ELDERLY people in England and Wales could soon choose to pay a one-off £12,000 charge in return for free long-term care in old age.

CHARGE The elderly could be hit by high fees CHARGE: The elderly could be hit by high fees

It is understood a forthcoming Government green paper will propose the plans at the end of this month in a bid to cope with the increasing number of older people needing residential care.

For those who opt in, the fee would either be taken from their estates when they died or paid upon retirement, in what is dubbed an “inheritance levy”.

The UK’s elderly population is steadily growing and currently one-in-five people needs long-term care in their older years.

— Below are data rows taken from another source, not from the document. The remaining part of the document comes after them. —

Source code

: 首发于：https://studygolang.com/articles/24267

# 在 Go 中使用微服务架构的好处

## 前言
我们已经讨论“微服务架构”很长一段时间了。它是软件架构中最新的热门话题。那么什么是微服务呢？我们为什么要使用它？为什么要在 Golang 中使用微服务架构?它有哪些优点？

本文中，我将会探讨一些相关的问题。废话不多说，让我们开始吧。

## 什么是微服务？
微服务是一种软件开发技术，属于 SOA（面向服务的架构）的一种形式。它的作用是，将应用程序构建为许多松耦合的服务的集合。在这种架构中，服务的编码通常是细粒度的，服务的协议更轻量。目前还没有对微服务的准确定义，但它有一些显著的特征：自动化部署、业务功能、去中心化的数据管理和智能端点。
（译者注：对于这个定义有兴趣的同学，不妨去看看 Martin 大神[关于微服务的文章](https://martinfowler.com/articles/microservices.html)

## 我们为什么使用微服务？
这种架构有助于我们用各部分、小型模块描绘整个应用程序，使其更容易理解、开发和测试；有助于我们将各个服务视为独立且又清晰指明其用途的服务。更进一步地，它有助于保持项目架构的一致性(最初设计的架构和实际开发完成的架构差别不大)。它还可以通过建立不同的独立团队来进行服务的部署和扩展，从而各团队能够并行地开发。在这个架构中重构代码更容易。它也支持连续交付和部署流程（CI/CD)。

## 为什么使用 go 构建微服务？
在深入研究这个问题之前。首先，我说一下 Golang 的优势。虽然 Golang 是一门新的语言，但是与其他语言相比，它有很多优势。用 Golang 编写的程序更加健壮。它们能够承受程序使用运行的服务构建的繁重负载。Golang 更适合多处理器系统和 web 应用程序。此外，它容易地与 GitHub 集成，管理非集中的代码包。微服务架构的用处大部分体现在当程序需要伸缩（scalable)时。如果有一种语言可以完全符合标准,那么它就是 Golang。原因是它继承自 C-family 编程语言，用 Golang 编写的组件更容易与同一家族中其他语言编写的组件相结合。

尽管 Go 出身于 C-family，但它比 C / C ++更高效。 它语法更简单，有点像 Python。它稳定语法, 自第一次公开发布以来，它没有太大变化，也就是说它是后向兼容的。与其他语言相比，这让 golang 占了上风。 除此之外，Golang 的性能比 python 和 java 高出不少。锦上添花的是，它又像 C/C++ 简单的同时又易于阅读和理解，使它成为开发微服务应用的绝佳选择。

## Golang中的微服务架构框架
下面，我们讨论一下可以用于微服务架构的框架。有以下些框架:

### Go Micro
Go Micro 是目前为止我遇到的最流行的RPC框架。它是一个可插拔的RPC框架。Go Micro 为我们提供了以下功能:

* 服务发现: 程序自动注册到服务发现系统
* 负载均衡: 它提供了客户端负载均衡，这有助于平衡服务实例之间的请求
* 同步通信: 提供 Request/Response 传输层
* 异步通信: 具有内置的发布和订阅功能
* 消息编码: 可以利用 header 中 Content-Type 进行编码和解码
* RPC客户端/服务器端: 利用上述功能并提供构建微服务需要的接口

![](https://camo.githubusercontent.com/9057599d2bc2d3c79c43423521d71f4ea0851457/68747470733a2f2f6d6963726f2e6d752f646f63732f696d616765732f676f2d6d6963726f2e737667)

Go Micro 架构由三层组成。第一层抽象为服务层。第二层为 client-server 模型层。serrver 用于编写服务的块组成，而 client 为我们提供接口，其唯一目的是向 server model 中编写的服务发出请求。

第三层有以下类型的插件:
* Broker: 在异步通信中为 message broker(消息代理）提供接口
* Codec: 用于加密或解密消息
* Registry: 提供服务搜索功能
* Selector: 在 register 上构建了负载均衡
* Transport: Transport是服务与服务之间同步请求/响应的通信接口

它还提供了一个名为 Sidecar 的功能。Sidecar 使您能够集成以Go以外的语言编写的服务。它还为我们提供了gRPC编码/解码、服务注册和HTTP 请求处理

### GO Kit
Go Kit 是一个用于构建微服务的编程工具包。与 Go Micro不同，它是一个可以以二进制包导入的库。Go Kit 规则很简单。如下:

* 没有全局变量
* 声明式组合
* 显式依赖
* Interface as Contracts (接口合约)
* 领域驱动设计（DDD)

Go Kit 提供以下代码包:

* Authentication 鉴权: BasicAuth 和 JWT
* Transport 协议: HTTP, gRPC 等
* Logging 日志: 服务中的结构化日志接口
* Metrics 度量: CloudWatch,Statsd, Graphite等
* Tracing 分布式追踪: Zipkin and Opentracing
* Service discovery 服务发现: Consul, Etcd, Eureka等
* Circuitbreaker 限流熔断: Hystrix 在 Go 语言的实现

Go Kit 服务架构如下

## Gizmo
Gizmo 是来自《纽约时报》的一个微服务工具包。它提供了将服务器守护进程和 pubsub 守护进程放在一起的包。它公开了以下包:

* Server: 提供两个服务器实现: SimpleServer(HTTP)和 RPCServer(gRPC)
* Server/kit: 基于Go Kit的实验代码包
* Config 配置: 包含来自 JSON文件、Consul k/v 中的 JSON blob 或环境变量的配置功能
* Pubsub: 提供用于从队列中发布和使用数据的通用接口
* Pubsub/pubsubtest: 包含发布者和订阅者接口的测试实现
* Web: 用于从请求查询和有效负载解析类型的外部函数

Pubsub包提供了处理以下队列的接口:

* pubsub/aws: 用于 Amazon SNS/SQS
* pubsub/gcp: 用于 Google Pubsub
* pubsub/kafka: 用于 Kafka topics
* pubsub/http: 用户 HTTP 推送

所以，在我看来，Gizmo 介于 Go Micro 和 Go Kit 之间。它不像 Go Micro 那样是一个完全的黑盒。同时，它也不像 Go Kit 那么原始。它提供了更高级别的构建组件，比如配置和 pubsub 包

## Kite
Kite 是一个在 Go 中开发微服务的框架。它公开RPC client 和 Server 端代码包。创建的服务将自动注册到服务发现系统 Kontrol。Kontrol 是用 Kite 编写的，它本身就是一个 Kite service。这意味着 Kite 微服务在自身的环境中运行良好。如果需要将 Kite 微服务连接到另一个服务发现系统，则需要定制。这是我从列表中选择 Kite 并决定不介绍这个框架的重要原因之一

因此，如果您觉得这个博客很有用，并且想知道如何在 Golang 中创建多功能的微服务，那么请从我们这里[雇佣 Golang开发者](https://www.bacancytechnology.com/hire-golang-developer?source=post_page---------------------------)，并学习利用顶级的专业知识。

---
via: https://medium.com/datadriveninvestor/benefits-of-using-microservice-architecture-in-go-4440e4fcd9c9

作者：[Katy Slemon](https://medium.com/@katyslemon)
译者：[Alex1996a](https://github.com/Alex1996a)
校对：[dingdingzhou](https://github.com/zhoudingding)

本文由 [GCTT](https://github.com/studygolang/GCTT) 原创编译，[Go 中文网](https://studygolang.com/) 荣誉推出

State-funded residential places are in huge demand and anyone with savings of over £22,250 must pay nursing home fees themselves. Critics have long claimed that elderly people are subjected to a “postcode lottery” with some areas offering more services and care home places than ­others.

Nursing homes cost an average of around £600 a week, or £31,200 annually, but fees vary hugely between different areas. In some Home Counties elderly people are facing nursing home bills of £43,470 a year.

Many have been forced to take drastic action, with some selling their homes to meet the bills.

The new plans could radically overhaul the system in which there have also been cases of children selling their properties to fund their parents’ care fees.

The Daily Express Respect For The Elderly crusade has called on the Government to make it easier for vulnerable pensioners to get the care they need without being forced to sell their homes.

Focus groups have found that up to 80 per cent of Britons would choose to pay the levy of between £10,000 to £12,000 to secure their needs in old age and to make sure that they do not have to lose their homes or other assets.

It has been estimated by charity Counsel and Care that the inheritance tax levy could raise up to £2.9billion, which could then be used to spread the cost of elderly care. Last year it conducted a study in which it found that the biggest concern for pensioners was how to pay for a place. Yesterday its chief executive Stephen Burke welcomed the possibility of a levy.

He said: “It would be a social insurance scheme and a way of people sharing the risk and the cost of care. We are facing a massive funding shortfall at the moment.

“A lot of people think that the current system is unfair and inconsistent. This idea would allow for people to be clear about what they have to pay for and what they would get and we would welcome such a proposal.”